Global Volcanism Program, 2023. Report on Ubinas (Peru) (Sennert, S, ed.). Weekly Volcanic Activity Report, 13 September-19 September 2023. Smithsonian Institution and US Geological Survey.

Weekly Report (13 September-19 September 2023)



16.345°S, 70.8972°W; summit elev. 5608 m

All times are local (unless otherwise noted)

Instituto Geofísico del Perú (IGP) reported that the eruption at Ubinas continued during 11-17 September at low-to-moderate levels. There were daily averages of 144 volcano-tectonic earthquakes indicating rock fracturing and 86 long-period earthquakes signifying the movement of gas and magma. One explosion was recorded on 14 September. INGEMMET noted that sulfur dioxide emissions were at low levels during 14-15 September, averaging 900 tons per day. Ash-and-steam plumes rose 1.6 km above the crater rim and drifted SE and NE, causing ashfall in areas within 5 km downwind. IGP noted that seismic signals associated with ash emissions were recorded for an average of three hours per day during 14-16 September. Ash, gas, and steam emissions visible in webcam images rose as high as 2.6 km above the crater rim and drifted as far as 15 km NE, E, and SE. Deformation data indicated a slight trend of inflation with variations less than 5 mm. The Alert Level remained at Orange (the third level on a four-color scale) and the public was warned to stay 4 km away from the crater.

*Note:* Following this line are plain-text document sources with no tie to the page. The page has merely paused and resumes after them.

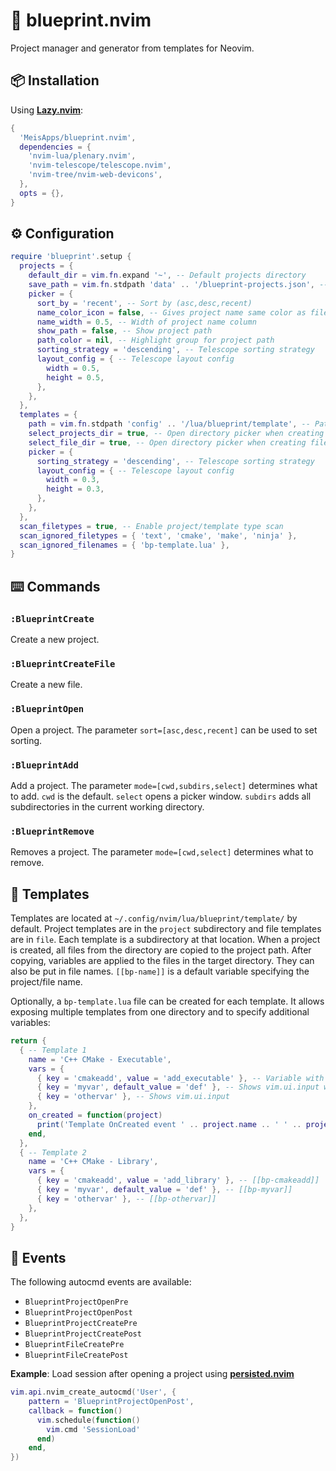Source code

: # :blue_book: blueprint.nvim

Project manager and generator from templates for Neovim.

## :package: Installation

Using **[Lazy.nvim](https://github.com/folke/lazy.nvim)**:

```lua
{
  'MeisApps/blueprint.nvim',
  dependencies = {
    'nvim-lua/plenary.nvim',
    'nvim-telescope/telescope.nvim',
    'nvim-tree/nvim-web-devicons',
  },
  opts = {},
}
```

## :gear: Configuration

```lua
require 'blueprint'.setup {
  projects = {
    default_dir = vim.fn.expand '~', -- Default projects directory
    save_path = vim.fn.stdpath 'data' .. '/blueprint-projects.json', -- Saved projects file path
    picker = {
      sort_by = 'recent', -- Sort by (asc,desc,recent)
      name_color_icon = false, -- Gives project name same color as filetype icon
      name_width = 0.5, -- Width of project name column
      show_path = false, -- Show project path
      path_color = nil, -- Highlight group for project path
      sorting_strategy = 'descending', -- Telescope sorting strategy
      layout_config = { -- Telescope layout config
        width = 0.5,
        height = 0.5,
      },
    },
  },
  templates = {
    path = vim.fn.stdpath 'config' .. '/lua/blueprint/template', -- Path for templates
    select_projects_dir = true, -- Open directory picker when creating project
    select_file_dir = true, -- Open directory picker when creating file
    picker = {
      sorting_strategy = 'descending', -- Telescope sorting strategy
      layout_config = { -- Telescope layout config
        width = 0.3,
        height = 0.3,
      },
    },
  },
  scan_filetypes = true, -- Enable project/template type scan
  scan_ignored_filetypes = { 'text', 'cmake', 'make', 'ninja' },
  scan_ignored_filenames = { 'bp-template.lua' },
}
```

## :keyboard: Commands

### `:BlueprintCreate`

Create a new project.

### `:BlueprintCreateFile`

Create a new file.

### `:BlueprintOpen`

Open a project. The parameter `sort=[asc,desc,recent]` can be used to set sorting.

### `:BlueprintAdd`

Add a project. The parameter `mode=[cwd,subdirs,select]` determines what to add.
`cwd` is the default. `select` opens a picker window. `subdirs` adds all subdirectories in the current working directory.

### `:BlueprintRemove`

Removes a project. The parameter `mode=[cwd,select]` determines what to remove.

## :open_book: Templates

Templates are located at `~/.config/nvim/lua/blueprint/template/` by default. Project templates are in the `project` subdirectory and file templates are in `file`.
Each template is a subdirectory at that location. When a project is created, all files from the directory are copied to the project path.
After copying, variables are applied to the files in the target directory. They can also be put in file names. `[[bp-name]]` is a default variable specifying the project/file name.

Optionally, a `bp-template.lua` file can be created for each template. It allows exposing multiple templates from one directory and to specify additional variables:

```lua
return {
  { -- Template 1
    name = 'C++ CMake - Executable',
    vars = {
      { key = 'cmakeadd', value = 'add_executable' }, -- Variable with an already set value
      { key = 'myvar', default_value = 'def' }, -- Shows vim.ui.input with default value
      { key = 'othervar' }, -- Shows vim.ui.input
    },
    on_created = function(project)
      print('Template OnCreated event ' .. project.name .. ' ' .. project.path)
    end,
  },
  { -- Template 2
    name = 'C++ CMake - Library',
    vars = {
      { key = 'cmakeadd', value = 'add_library' }, -- [[bp-cmakeadd]]
      { key = 'myvar', default_value = 'def' }, -- [[bp-myvar]]
      { key = 'othervar' }, -- [[bp-othervar]]
    },
  },
}
```

## :electric_plug: Events

The following autocmd events are available:

- `BlueprintProjectOpenPre`
- `BlueprintProjectOpenPost`
- `BlueprintProjectCreatePre`
- `BlueprintProjectCreatePost`
- `BlueprintFileCreatePre`
- `BlueprintFileCreatePost`

**Example**: Load session after opening a project using **[persisted.nvim](https://github.com/olimorris/persisted.nvim)**

```lua
vim.api.nvim_create_autocmd('User', {
    pattern = 'BlueprintProjectOpenPost',
    callback = function()
      vim.schedule(function()
        vim.cmd 'SessionLoad'
      end)
    end,
})
```
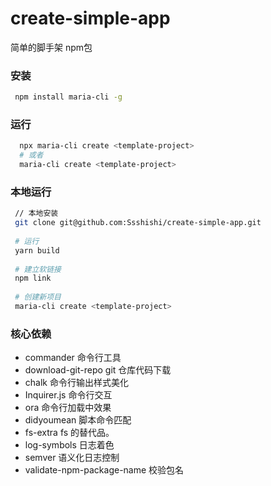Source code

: # create-simple-app

简单的脚手架 npm包

### 安装
```sh
 npm install maria-cli -g
```

### 运行
```sh
  npx maria-cli create <template-project>
  # 或者
  maria-cli create <template-project>
```

### 本地运行

```sh
 // 本地安装
 git clone git@github.com:Ssshishi/create-simple-app.git 
 
 # 运行 
 yarn build
 
 # 建立软链接
 npm link
 
 # 创建新项目
 maria-cli create <template-project>
```



### 核心依赖

- commander 命令行工具
- download-git-repo git 仓库代码下载
- chalk 命令行输出样式美化
- Inquirer.js 命令行交互
- ora 命令行加载中效果
- didyoumean 脚本命令匹配
- fs-extra fs 的替代品。
- log-symbols 日志着色
- semver 语义化日志控制
- validate-npm-package-name 校验包名

### 

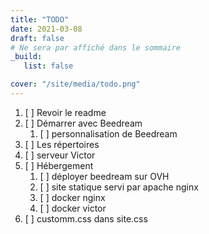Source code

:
 ```yaml
---
title: "TODO"
date: 2021-03-08
draft: false
# Ne sera par affiché dans le sommaire
_build:
   list: false

cover: "/site/media/todo.png"
---
```

1. [ ] Revoir le readme
1. [ ] Démarrer avec Beedream
   1. [ ] personnalisation de Beedream
1. [ ] Les répertoires
1. [ ] serveur Victor
1. [ ] Hébergement
   1. [ ] déployer beedream sur OVH
   1. [ ] site statique servi par apache nginx
   1. [ ] docker nginx
   1. [ ] docker victor
1. [ ] customm.css dans site.css

<!--more-->


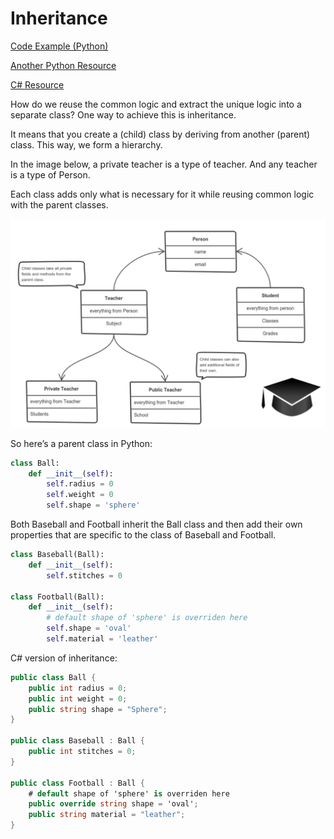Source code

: # Inheritance
[Code Example (Python)](https://www.geeksforgeeks.org/inheritance-in-python/)

[Another Python Resource](https://www.digitalocean.com/community/tutorials/understanding-class-inheritance-in-python-3)

[C# Resource](https://docs.microsoft.com/en-us/dotnet/csharp/tutorials/inheritance)

How do we reuse the common logic and extract the unique logic into a separate class? One way to achieve this is inheritance.

It means that you create a (child) class by deriving from another (parent) class. This way, we form a hierarchy.

In the image below, a private teacher is a type of teacher. And any teacher is a type of Person.

Each class adds only what is necessary for it while reusing common logic with the parent classes.

![inheritance](../images/inheritance.png)

So here’s a parent class in Python:
```python
class Ball:
    def __init__(self):
        self.radius = 0
        self.weight = 0
        self.shape = 'sphere'
```

Both Baseball and Football inherit the Ball class and then add their own properties that are specific to the class of Baseball and Football.
```python
class Baseball(Ball):
    def __init__(self):
        self.stitches = 0

class Football(Ball):
    def __init__(self):
        # default shape of 'sphere' is overriden here
        self.shape = 'oval'
        self.material = 'leather'
```
C# version of inheritance:
```cs
public class Ball {
    public int radius = 0;
    public int weight = 0;
    public string shape = "Sphere";
}

public class Baseball : Ball {
    public int stitches = 0;
}

public class Football : Ball {
    # default shape of 'sphere' is overriden here
    public override string shape = 'oval';
    public string material = "leather";
}
```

Geological Summary. The truncated appearance of Ubinas, Perú's most active volcano, is a result of a 1.4-km-wide crater at the summit. It is the northernmost of three young volcanoes located along a regional structural lineament about 50 km behind the main volcanic front. The growth and destruction of Ubinas I was followed by construction of Ubinas II beginning in the mid-Pleistocene. The upper slopes of the andesitic-to-rhyolitic Ubinas II stratovolcano are composed primarily of andesitic and trachyandesitic lava flows and steepen to nearly 45°. The steep-walled, 150-m-deep summit crater contains an ash cone with a 500-m-wide funnel-shaped vent that is 200 m deep. Debris-avalanche deposits from the collapse of the SE flank about 3,700 years ago extend 10 km from the volcano. Widespread Plinian pumice-fall deposits include one from about 1,000 years ago. Holocene lava flows are visible on the flanks, but activity documented since the 16th century has consisted of intermittent minor-to-moderate explosive eruptions.